▶ Work task
If a line in the entries below includes the string "wird", copy it out.

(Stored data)
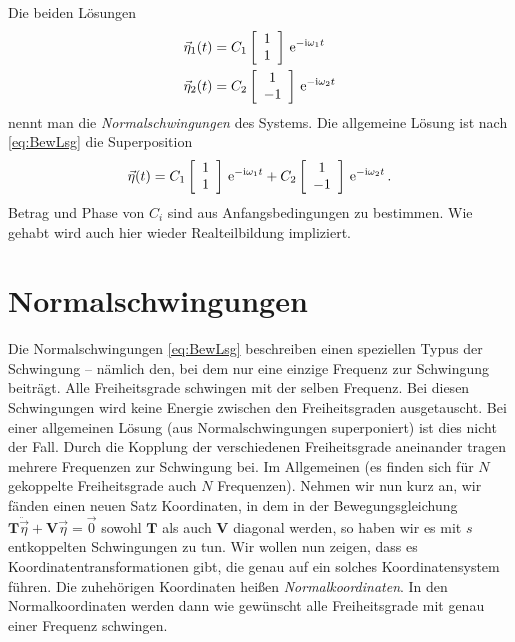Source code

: \documentclass[paper=a4, fontsize=11.0pt, abstractoff, DIV12]{scrartcl}
\begin{document}
Die beiden Lösungen
\begin{align}
\vec\eta_1(t) &= C_1 \ZweierVec{1}{1}\eto{-\ii\omega_1 t}\\
\vec\eta_2(t) &= C_2 \ZweierVec{1}{-1}\eto{-\ii \omega_2 t}
\end{align}
nennt man die \emph{Normalschwingungen} des Systems. Die
allgemeine Lösung ist nach \eqref{eq:BewLsg} die Superposition
\begin{equation}
\vec \eta(t) = C_1 \ZweierVec{1}{1}\eto{-\ii\omega_1 t} + C_2 \ZweierVec{1}{-1}\eto{-\ii \omega_2 t}\, .
\end{equation}
Betrag und Phase von $C_i$ sind aus Anfangsbedingungen zu bestimmen. Wie
gehabt wird auch hier wieder Realteilbildung impliziert.

\section{Normalschwingungen}

Die Normalschwingungen \eqref{eq:BewLsg} beschreiben einen speziellen Typus
der Schwingung -- nämlich den, bei dem nur eine einzige Frequenz zur
Schwingung beiträgt. Alle Freiheitsgrade schwingen mit der selben Frequenz.
Bei diesen Schwingungen wird keine Energie zwischen den Freiheitsgraden
ausgetauscht. Bei einer allgemeinen Lösung (aus Normalschwingungen
superponiert) ist dies nicht der Fall. Durch die Kopplung der verschiedenen
Freiheitsgrade aneinander tragen mehrere Frequenzen zur Schwingung bei. Im
Allgemeinen (es finden sich für $N$ gekoppelte Freiheitsgrade
auch $N$ Frequenzen). Nehmen wir nun kurz an, wir fänden einen neuen Satz
Koordinaten, in dem in der Bewegungsgleichung $\mathbf{T} \ddot{\vec\eta} +
\mathbf{V}{\vec\eta} = \vec 0$ sowohl $\mathbf{T}$ als auch $\mathbf{V}$
diagonal werden, so haben wir es mit $s$ entkoppelten Schwingungen zu tun.
Wir wollen nun zeigen, dass es Koordinatentransformationen gibt, die genau
auf ein solches Koordinatensystem führen. Die zuhehörigen Koordinaten heißen
\emph {Normalkoordinaten}. In den Normalkoordinaten werden dann wie
gewünscht alle Freiheitsgrade mit genau einer Frequenz schwingen.
\end{document}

▶ Answer space
gehabt wird auch hier wieder Realteilbildung impliziert.
Bei diesen Schwingungen wird keine Energie zwischen den Freiheitsgraden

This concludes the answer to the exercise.